------ Records for the task

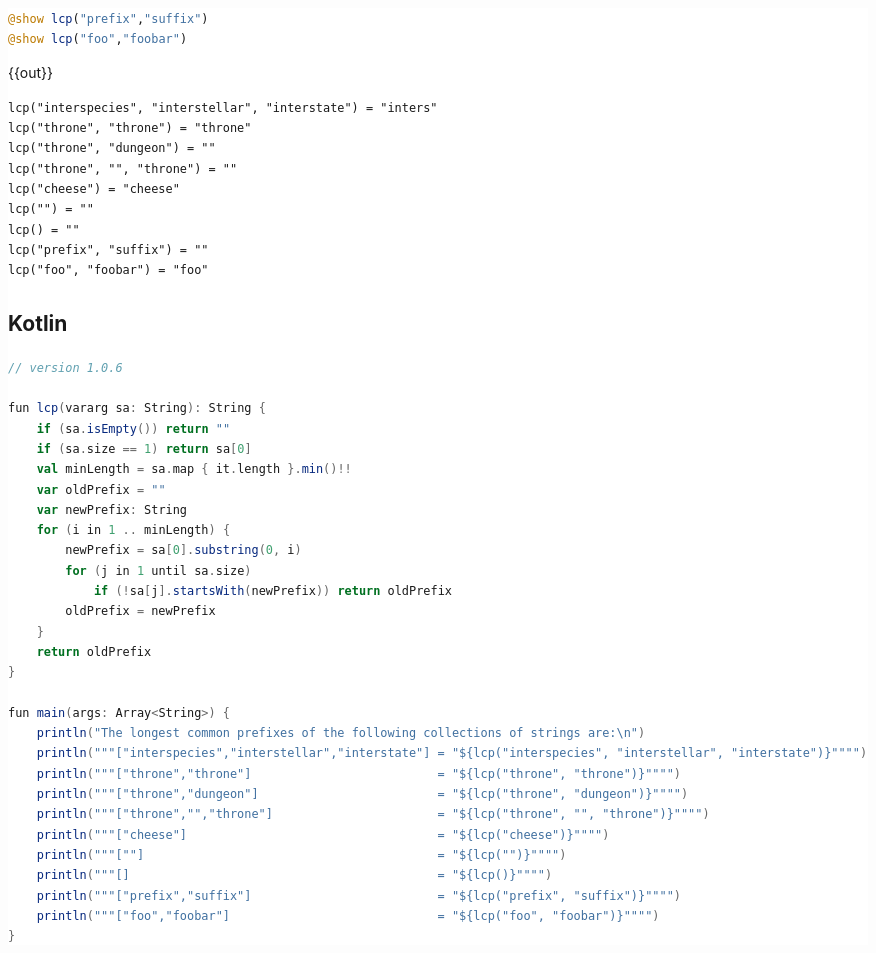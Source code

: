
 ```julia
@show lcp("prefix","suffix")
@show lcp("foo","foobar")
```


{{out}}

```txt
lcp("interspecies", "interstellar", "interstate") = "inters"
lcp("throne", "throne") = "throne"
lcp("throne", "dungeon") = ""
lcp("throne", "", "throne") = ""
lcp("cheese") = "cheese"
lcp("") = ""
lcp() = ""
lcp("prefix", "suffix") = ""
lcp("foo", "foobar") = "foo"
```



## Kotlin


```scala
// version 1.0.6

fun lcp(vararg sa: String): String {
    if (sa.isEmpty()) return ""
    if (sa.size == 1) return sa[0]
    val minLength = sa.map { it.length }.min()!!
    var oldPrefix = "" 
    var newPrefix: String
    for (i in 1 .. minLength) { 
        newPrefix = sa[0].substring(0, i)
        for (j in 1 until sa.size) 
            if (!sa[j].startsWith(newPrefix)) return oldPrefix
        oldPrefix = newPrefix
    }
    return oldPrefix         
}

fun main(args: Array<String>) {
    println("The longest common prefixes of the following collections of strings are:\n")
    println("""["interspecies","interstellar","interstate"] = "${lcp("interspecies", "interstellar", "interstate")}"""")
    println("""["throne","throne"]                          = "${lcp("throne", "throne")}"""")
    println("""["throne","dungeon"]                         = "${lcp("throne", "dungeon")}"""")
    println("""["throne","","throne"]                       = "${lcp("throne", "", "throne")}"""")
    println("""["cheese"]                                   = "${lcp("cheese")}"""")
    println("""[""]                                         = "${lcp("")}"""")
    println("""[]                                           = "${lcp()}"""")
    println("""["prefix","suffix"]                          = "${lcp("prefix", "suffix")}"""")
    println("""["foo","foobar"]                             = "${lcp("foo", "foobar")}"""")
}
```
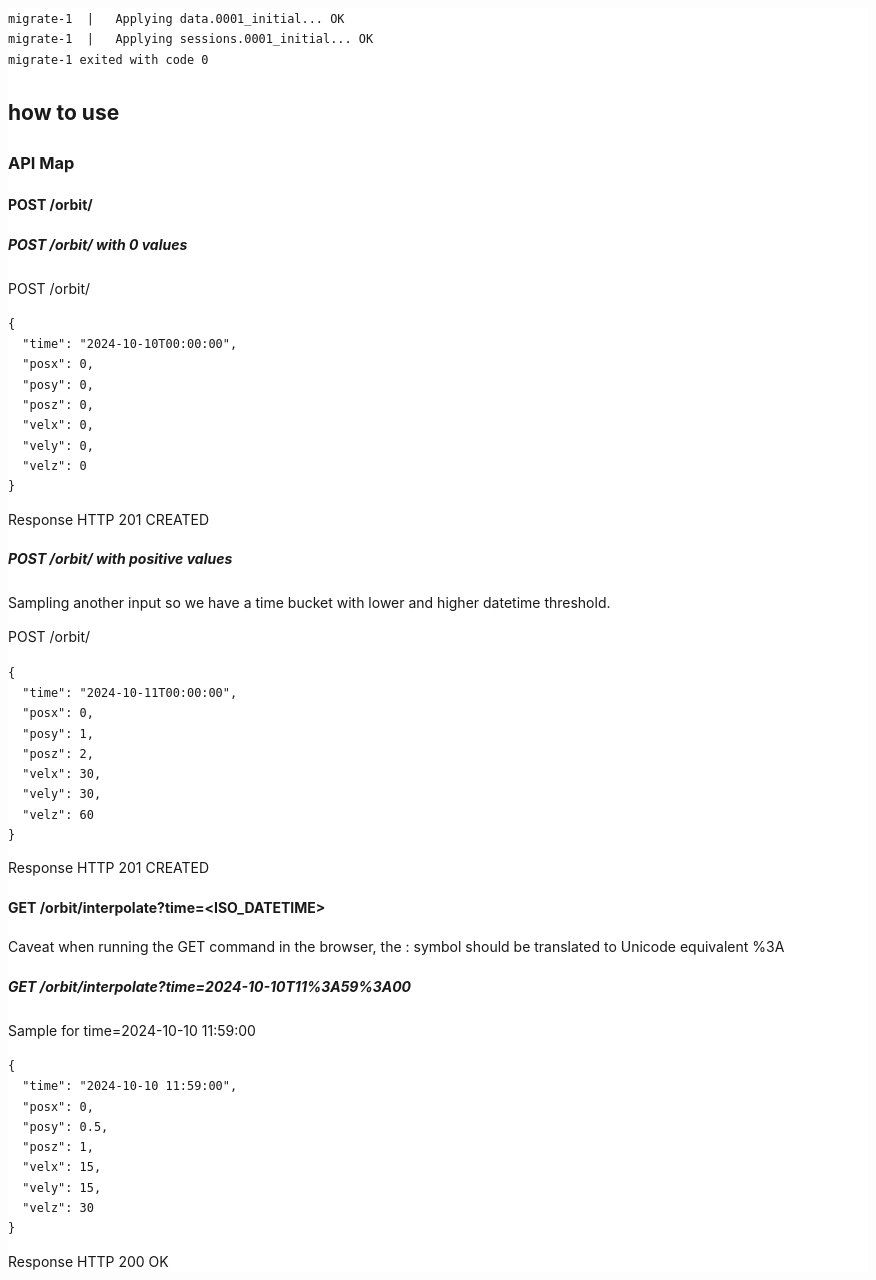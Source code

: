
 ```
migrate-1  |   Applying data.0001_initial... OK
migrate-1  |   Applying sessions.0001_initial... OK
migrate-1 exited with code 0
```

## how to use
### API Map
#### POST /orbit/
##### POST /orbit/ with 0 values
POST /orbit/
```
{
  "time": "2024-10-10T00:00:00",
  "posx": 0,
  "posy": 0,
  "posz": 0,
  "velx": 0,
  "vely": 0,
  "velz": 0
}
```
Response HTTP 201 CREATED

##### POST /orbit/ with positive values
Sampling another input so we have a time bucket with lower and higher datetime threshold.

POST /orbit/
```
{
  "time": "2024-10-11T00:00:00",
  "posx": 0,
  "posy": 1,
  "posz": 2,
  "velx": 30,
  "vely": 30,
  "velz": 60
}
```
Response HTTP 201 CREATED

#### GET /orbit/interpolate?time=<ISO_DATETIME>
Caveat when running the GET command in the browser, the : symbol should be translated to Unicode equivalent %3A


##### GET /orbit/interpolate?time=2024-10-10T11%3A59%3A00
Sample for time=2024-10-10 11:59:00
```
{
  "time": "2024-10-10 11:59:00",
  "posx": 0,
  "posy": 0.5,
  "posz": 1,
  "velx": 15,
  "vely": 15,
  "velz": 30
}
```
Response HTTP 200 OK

------------

Among the lines above, which contain the word "interpolate"? Copy every one.

> [Task response]:
#### GET /orbit/interpolate?time=<ISO_DATETIME>
##### GET /orbit/interpolate?time=2024-10-10T11%3A59%3A00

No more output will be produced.